That Helen doesn't possess that naturally speaks to her ability to empathize with people and apparently she doesn't possess a lot of empathy, because her dismissal of the importance of Alison as a person was -- in Noah's version at least -- almost instantaneous when she told Noah he didn't need to go back and leave a tip.  There isn't a former server alive who wouldn't full-body flinch over that.  

 

Helen is low on empathy, I will grant you that, but I was actually talking about her contempt for Alison after Noah told her about the affair.  Helen was very much focused -- if Noah is to be believed -- on the fact that Alison is a waitress as if that made her a lower form of life.  Personally, I think it's just as likely that Helen reacted to learning about an affair with Alison with such contempt because a person who starts an affair with a married man (or woman) is doing something that is worthy of of disdain, if not outright contempt.  

 

I agree that Helen has the empathetic failings of a person with too much lifelong privilege, but I don't actually fault her for disliking the person who her husband is screwing.  

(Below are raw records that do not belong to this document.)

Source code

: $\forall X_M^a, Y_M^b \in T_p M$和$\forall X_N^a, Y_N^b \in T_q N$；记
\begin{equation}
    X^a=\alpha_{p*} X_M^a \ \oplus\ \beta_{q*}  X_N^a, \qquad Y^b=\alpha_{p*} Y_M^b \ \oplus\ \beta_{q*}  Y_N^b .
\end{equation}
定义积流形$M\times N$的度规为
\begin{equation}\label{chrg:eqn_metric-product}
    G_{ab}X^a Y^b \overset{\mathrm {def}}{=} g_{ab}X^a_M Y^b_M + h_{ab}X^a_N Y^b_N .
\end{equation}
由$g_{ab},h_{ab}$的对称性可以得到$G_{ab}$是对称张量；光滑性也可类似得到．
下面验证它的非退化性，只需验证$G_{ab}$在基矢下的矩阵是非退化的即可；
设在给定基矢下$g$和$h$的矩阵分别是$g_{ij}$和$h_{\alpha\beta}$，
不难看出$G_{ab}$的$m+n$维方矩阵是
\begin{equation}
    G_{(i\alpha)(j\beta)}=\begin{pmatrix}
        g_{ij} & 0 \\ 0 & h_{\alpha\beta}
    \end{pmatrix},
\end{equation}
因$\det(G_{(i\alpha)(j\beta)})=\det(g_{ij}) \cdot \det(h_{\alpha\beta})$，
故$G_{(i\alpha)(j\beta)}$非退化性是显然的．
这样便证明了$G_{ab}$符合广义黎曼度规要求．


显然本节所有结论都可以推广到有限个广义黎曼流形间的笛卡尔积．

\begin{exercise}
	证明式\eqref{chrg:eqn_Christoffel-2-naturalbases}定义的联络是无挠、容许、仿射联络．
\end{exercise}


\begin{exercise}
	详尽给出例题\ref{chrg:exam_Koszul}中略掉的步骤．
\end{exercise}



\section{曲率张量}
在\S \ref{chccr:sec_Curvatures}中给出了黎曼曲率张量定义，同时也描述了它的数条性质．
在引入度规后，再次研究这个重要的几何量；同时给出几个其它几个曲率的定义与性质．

Well I waited tables back in my college days in the bronze age, too - and I did do a full body-flinch at that. I was taught from the time I was a kid never to be rude or condescending to anyone,l and I think waitressing just reinforced that for me.  I don't really get Helen, although I grew up with enough privileged kids to believe her. I don't blame her a bit for hating Alison but I don't see her as particularly empathetic towards anyone.  I mean she's been worried as hell about Whitney, but she doesn't seem to ever actually talk to her daughter (granted Whitney is a huge pain in the ass, but still, it's her daughter) until after the pregnancy reveal.  I thought what Noah overheard her saying to Whitney about her own abortion was a sweet scene (in a show that doles out sweet scenes like they are precious gems).  And Maura Tierney really nailed it in the scene with Noah - her fury was so believable and SO justified. I'd love to see an episode from Helen's POV, because I think she sensed the chemistry between Noah and Alison waaaay before she learned about the affair. At this point I despise Noah so much that I hope he did kill Scotty, gets caught and goes to prison for it.  Of course, given the nature of this show, that could change - although I can't see my opinion of his character changing.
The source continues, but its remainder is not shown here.